(Saved data entries)
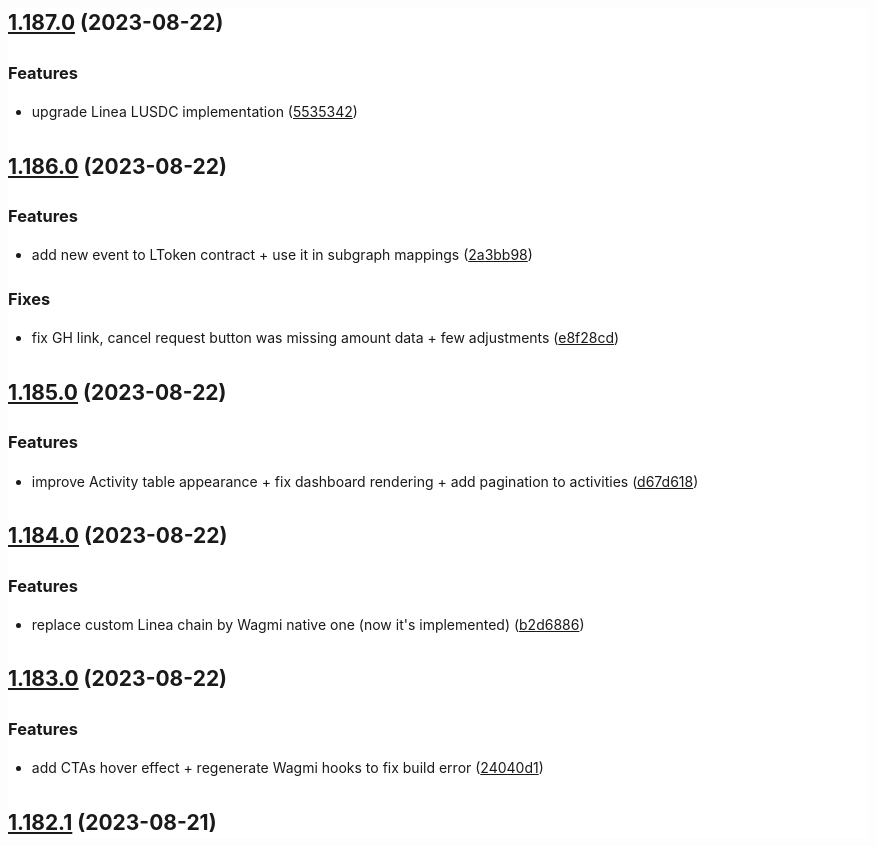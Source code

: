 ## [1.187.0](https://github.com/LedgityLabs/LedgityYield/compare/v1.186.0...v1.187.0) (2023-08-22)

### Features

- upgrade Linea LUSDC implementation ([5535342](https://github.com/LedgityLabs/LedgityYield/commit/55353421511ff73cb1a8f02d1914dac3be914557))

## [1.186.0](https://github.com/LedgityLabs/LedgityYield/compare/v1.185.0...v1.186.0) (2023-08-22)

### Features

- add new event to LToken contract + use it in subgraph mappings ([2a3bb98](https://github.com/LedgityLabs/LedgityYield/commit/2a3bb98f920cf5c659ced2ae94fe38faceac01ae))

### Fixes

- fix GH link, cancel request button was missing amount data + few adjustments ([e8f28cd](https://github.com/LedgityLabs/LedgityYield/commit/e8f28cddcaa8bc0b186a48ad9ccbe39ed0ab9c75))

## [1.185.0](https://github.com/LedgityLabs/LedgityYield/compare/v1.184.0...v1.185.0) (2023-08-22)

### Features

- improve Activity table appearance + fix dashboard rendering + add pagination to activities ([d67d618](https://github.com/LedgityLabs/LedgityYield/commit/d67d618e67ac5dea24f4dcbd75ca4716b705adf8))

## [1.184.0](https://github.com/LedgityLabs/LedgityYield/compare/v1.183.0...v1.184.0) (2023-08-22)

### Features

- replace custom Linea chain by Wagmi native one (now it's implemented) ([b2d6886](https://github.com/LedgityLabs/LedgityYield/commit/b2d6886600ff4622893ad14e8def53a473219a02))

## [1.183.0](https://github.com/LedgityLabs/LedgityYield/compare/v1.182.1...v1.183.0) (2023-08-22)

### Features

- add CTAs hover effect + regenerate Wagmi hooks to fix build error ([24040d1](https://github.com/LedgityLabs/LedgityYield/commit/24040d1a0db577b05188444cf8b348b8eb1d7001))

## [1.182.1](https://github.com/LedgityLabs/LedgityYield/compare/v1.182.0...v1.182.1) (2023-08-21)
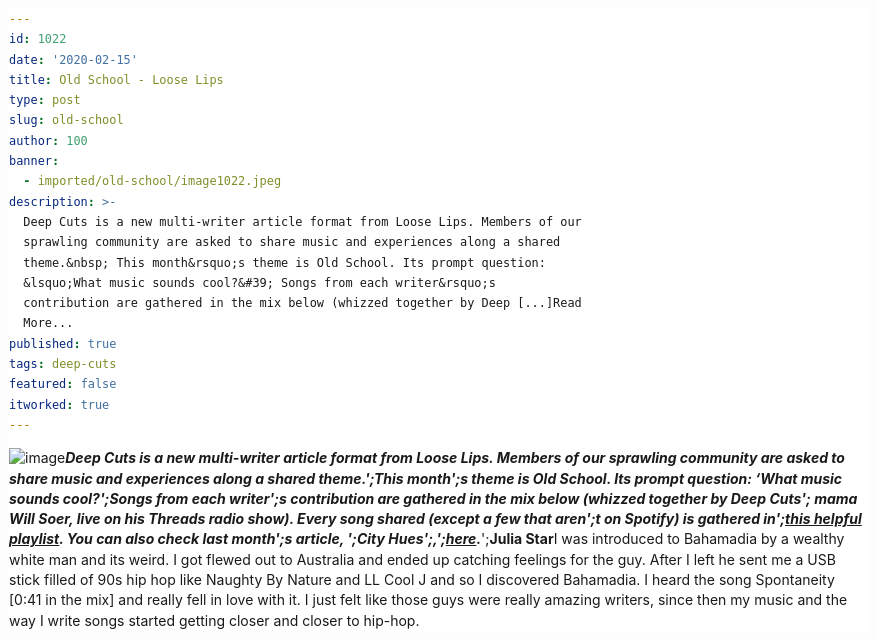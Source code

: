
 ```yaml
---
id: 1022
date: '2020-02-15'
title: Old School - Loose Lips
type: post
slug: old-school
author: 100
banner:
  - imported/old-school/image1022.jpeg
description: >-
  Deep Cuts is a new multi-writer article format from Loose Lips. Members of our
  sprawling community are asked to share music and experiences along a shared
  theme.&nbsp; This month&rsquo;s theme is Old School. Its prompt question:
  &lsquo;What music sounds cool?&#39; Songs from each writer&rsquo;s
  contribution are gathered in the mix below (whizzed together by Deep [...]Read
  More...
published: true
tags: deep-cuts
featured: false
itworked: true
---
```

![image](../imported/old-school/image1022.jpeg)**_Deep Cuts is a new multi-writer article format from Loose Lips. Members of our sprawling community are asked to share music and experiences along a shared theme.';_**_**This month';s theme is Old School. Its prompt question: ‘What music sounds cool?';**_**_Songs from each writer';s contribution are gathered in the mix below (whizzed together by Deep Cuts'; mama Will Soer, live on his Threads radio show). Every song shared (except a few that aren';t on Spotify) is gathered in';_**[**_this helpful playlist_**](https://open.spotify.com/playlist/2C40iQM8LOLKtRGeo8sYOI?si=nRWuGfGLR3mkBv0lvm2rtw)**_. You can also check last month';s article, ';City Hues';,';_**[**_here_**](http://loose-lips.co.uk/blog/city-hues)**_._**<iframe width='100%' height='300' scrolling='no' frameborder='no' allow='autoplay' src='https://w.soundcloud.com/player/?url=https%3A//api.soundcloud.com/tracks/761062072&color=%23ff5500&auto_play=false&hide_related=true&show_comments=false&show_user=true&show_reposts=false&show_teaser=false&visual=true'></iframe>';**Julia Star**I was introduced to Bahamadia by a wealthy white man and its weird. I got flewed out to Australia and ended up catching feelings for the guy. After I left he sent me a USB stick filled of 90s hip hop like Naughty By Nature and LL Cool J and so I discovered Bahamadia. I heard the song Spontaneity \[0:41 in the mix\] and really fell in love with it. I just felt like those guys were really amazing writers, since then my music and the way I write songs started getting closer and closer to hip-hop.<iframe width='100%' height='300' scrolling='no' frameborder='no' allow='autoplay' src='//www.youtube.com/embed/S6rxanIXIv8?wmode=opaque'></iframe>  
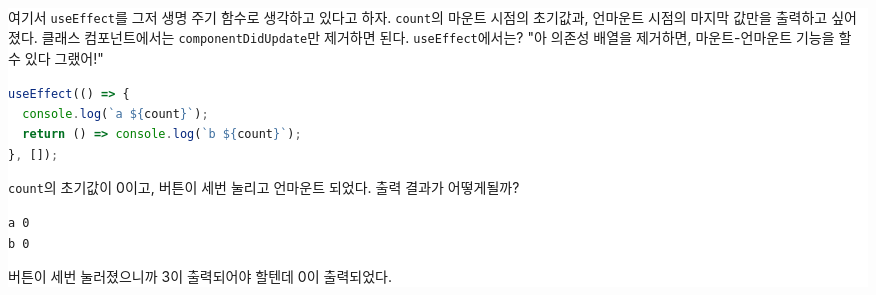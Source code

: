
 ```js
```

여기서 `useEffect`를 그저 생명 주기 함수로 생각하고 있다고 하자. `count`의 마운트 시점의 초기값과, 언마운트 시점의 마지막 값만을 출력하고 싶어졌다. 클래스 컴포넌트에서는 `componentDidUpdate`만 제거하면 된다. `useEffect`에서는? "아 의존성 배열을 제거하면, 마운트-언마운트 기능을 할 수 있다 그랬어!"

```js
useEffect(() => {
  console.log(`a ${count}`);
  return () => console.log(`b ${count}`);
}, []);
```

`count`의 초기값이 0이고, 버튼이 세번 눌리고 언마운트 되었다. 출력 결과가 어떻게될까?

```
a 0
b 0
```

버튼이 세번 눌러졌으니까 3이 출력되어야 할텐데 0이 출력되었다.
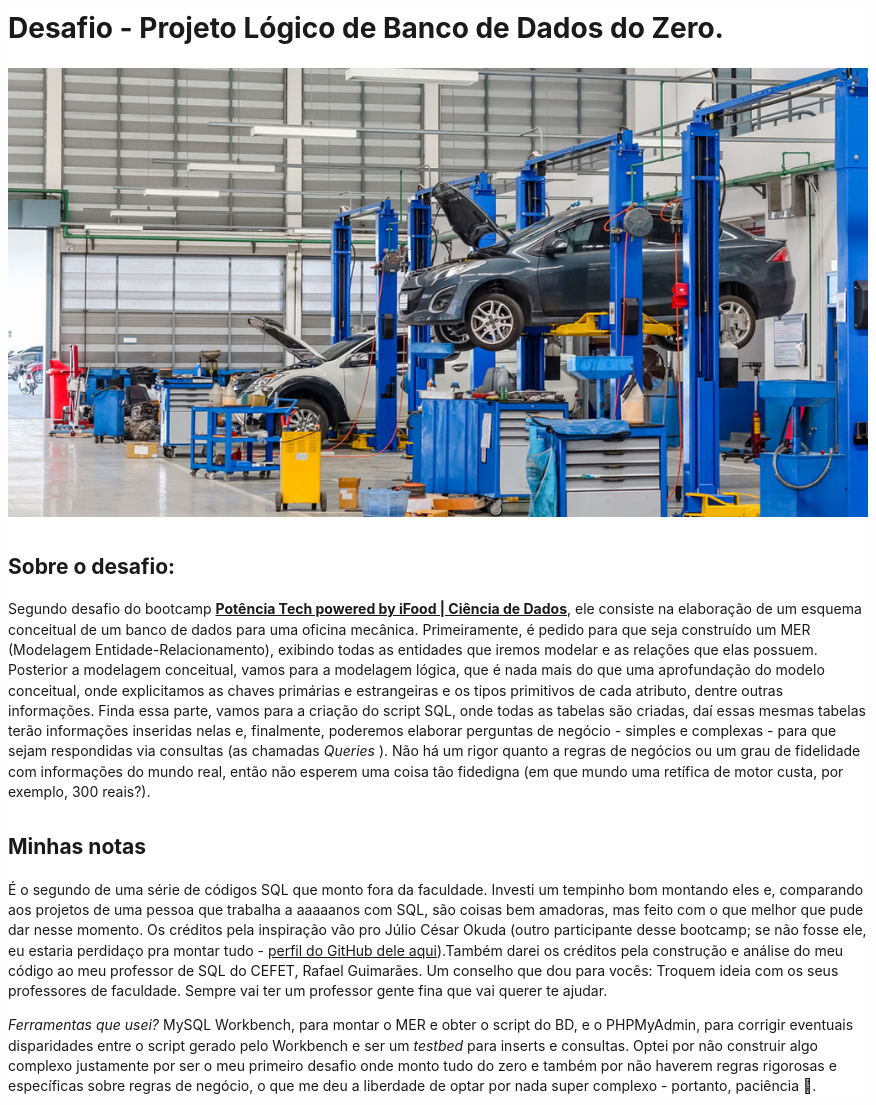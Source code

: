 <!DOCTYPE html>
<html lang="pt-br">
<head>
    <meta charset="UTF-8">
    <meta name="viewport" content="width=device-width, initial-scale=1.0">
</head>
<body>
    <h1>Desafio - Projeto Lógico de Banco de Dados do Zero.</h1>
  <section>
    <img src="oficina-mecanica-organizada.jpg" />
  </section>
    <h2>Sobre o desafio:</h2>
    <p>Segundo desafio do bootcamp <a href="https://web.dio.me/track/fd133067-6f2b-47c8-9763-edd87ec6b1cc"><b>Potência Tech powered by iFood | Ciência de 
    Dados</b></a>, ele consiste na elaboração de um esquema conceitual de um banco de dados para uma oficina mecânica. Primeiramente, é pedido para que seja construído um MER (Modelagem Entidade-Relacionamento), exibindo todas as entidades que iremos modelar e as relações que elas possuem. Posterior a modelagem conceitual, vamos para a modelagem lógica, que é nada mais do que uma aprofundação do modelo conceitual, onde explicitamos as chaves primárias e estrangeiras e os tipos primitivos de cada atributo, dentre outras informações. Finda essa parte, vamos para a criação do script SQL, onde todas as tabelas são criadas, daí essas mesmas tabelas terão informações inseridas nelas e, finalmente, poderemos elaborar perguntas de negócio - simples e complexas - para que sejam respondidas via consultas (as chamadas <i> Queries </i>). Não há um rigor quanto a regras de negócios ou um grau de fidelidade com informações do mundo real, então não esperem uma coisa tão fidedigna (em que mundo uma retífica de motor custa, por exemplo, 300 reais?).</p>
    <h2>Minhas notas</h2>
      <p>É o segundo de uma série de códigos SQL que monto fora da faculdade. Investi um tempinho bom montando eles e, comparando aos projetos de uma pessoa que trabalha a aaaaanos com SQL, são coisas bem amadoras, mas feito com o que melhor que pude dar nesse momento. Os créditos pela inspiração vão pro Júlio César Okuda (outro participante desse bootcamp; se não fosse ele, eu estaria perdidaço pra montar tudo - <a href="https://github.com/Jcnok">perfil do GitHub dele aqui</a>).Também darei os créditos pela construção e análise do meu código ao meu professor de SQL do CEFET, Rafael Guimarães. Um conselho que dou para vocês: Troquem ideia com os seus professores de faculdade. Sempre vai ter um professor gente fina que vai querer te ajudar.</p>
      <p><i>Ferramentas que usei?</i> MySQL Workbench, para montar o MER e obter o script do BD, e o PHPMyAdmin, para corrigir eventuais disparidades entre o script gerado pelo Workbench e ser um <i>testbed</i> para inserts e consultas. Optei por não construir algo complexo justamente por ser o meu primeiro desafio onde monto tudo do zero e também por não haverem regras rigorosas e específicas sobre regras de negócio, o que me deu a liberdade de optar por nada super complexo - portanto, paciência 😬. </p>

→ Task: Across the records above, tally the lines that contain "console" and give the result as a number alone.

→ Solution for this task: 2